# Homework 12: Brownian motion, diffusion and sampling with random walks

In this exercise, you will apply some of the concepts seen in lecture 11 and 12. In exercise 1, you will numerically approximate the solution to the diffusion equation from random walks and compare it to the analytical solution. Exercise 2 is a simple illustration of the curse of dimensionality. In exercise 3, you will estimate $\pi$ with Markov chains.

In [1]:
import numpy as np
import matplotlib.pyplot as plt

# Exercise 1: Brownian motion and Diffusion

In lecture 11, you saw dynamics of the form
$$
x(t+\tau)=x(t)+\Delta
$$
with $\Delta$ drawn i.i.d. at each time step from a given distribution. This dynamics gives rise to the diffusion equation
$$
\frac{\partial \rho}{\partial t}(x,t)=D \frac{\partial^2\rho}{\partial x^2}(x,t)\,\text{with}\,\, D=\frac{\text{Var}(\Delta)}{2\tau}.
$$
In this exercise, we will find a numerical solution to the diffusion equation by estimating $\rho$ from random walks.

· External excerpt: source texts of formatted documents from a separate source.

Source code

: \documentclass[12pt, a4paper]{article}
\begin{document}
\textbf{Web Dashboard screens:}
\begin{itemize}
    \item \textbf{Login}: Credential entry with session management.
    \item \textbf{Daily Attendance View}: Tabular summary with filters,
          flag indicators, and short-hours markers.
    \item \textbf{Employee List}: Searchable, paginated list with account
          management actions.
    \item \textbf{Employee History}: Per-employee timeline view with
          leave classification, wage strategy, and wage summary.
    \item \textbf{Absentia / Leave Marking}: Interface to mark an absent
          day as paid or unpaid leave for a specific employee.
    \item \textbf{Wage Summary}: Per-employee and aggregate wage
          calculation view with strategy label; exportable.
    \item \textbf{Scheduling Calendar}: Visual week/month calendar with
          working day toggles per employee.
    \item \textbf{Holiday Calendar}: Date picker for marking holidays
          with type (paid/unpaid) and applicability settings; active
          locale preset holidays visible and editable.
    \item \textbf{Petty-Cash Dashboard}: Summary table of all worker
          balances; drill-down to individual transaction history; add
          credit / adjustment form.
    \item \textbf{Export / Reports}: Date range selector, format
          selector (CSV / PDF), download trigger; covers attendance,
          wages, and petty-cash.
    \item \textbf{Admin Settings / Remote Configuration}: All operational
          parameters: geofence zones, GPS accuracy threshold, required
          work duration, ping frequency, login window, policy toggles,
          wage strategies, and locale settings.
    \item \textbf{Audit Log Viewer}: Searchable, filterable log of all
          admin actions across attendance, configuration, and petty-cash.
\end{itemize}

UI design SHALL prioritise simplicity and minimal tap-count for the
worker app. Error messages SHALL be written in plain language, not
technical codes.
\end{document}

**1.1** Consider a particle in 1 dimension. Set $\tau=1$, the discrete dynamics of the particle is then given by
$$
x(t+1)=x(t)+\Delta.
$$
Suppose that $\Delta=\pm 1$ with equal probability and independent of the time. Code a function that performs this random walk and returns an array of the position of a particle after each time step for a maximum of  $T=1000$ time steps. Initialize the position at $x(t=0)=0$. Repeat the experiment 3-5 times and plot the obtained trajectories on a graph with the time on the x-axis and the position on the y-axis.

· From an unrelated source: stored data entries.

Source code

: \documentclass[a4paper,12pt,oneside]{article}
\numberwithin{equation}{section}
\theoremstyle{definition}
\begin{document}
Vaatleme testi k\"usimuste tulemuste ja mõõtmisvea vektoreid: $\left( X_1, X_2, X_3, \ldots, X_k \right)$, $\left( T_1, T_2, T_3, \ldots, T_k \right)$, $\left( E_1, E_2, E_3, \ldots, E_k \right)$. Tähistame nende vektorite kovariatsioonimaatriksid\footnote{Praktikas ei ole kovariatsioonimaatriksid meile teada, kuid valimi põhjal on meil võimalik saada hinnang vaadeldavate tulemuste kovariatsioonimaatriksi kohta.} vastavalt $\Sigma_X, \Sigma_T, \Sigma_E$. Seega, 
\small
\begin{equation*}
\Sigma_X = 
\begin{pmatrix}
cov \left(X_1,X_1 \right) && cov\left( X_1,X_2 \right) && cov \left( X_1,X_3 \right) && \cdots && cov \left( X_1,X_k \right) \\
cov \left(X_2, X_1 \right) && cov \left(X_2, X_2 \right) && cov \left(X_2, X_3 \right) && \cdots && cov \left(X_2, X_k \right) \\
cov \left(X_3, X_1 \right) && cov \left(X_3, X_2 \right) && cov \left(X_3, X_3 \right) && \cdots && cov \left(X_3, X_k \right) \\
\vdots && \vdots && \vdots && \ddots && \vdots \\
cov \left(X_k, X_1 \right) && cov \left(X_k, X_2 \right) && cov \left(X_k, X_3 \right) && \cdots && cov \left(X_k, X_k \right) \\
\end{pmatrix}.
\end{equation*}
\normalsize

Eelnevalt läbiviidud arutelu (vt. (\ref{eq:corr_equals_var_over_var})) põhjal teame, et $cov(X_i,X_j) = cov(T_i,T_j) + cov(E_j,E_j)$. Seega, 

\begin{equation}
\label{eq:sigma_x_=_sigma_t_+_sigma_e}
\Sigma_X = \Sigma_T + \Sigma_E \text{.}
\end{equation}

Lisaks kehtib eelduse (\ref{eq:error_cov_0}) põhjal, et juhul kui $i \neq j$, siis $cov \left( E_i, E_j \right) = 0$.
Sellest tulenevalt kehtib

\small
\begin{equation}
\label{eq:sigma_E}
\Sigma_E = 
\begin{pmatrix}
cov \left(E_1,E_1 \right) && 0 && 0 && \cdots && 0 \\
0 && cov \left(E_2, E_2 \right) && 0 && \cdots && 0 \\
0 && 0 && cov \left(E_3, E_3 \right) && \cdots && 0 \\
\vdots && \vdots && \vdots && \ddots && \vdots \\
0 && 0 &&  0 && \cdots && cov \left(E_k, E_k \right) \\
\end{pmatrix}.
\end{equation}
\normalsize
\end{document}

Hint: To generate $\Delta$ you can define a random number generator using for instance `rng = np.random.default_rng()` and then use the function `rng.choice`.

In [2]:
# Your solution here:

**1.2** Do the same but now $\Delta$ is sampled from a gaussian with mean $0$ and standard deviation $1$. Compare qualitatively to the previous random walk: do the figures look the same ?

In [7]:
# Your solution here:

**1.3** We now want to sample the distribution $\rho$ with $N$ particles. Code a function that returns an array of size $N\times T$ representing the position of the $N$ particles after each timestep. $N$ and $T$ should be inputs of the function. $\Delta$ should be sampled from a uniform distribution between $-1$ and $1$. Initialize the position of each particle at $x=0$.

In [11]:
# Your solution here:

**1.4** Using your previously defined function, plot the distribution of the positions between $-10$ and $10$ for $N=10000$ particles using `plt.histogram` for $t=1,2,5,10$. Do a different figure for each value of $t$. Fix the y-axis so that you can compare the different figures. Additionnaly, plot the analytical solution of the diffusion equation 
$$
\rho(x,t)=\frac{1}{\sqrt{4 \pi D t}}\text{exp}(-\frac{x^2}{4Dt}), \,D=\frac{\text{Var}(\Delta)}{2\tau}
$$
on top of the histograms. Recall that in our case $\tau=1$.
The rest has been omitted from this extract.